What the Tampa Bay Rays Mean to the Rest of Us

"Well, the Rays did it."

The world of sports has always been kind to copycats. The Spurs became the Patriots of the NBA. Or vice versa, I can't remember who became the poster boy for wise front offices first. The Cowboys follow the Yankees and so on and so on. It's a safe bet, then, that the Tampa Bay Rays are going to become the blueprint for teams in baseball and beyond.

What owner could argue with such a tempting plan? Spend no money for years, let the losses pile up and say that's all about building for the future. Take the Islanders, as Newsday did this morning. The team's been awful for years, both on and off the ice, with little to nothing to show for their dismal play. Now, though, they can tell their fans to hold tight while we build from within. Sure, we won't win many games but we'll draft high and develop superstars.

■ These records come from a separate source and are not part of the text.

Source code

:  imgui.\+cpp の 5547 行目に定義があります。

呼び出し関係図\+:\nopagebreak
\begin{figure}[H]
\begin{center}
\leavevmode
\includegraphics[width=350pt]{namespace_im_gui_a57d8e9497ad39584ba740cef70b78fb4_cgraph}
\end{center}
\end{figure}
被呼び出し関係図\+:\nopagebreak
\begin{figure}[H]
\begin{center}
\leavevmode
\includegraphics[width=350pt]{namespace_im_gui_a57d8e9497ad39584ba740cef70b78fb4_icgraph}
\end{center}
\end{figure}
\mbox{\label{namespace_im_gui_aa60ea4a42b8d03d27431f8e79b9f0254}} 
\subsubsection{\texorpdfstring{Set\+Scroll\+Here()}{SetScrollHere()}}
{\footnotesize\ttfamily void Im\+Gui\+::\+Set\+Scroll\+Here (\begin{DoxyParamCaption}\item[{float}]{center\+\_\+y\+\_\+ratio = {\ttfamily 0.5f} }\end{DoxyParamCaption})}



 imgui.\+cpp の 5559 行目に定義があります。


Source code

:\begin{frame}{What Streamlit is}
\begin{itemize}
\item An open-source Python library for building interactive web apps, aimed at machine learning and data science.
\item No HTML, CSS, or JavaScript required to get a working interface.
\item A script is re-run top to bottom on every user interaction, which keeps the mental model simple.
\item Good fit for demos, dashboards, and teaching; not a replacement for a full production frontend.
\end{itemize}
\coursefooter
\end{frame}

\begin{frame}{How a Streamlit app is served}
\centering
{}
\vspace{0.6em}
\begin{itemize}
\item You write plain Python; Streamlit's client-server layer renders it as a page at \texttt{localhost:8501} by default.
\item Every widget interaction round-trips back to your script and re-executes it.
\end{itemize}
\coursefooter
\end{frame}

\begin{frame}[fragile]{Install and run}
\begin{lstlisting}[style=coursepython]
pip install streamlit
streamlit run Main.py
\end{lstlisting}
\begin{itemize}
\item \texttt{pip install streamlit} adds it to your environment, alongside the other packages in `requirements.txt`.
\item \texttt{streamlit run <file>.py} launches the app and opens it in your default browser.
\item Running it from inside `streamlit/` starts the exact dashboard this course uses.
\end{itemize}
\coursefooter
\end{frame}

If it were only that easy. People have conveniently forgotten the days when the Rays trotted out retread stars like Fred McGriff, Wade Boggs and Wilson Alvarez in a futile effort to get good overnight. They're ignoring teams like the Detroit Lions, Kansas City Royals, the Knicks and the Islanders, teams that have been awful for years and show no signs of getting to any championship games anytime soon. The Rays are a great story but attempts to follow their lead are going to end up in the gutter more often than not. Good scouting and drafting are vital but so is trying to put together a good team in the here and now.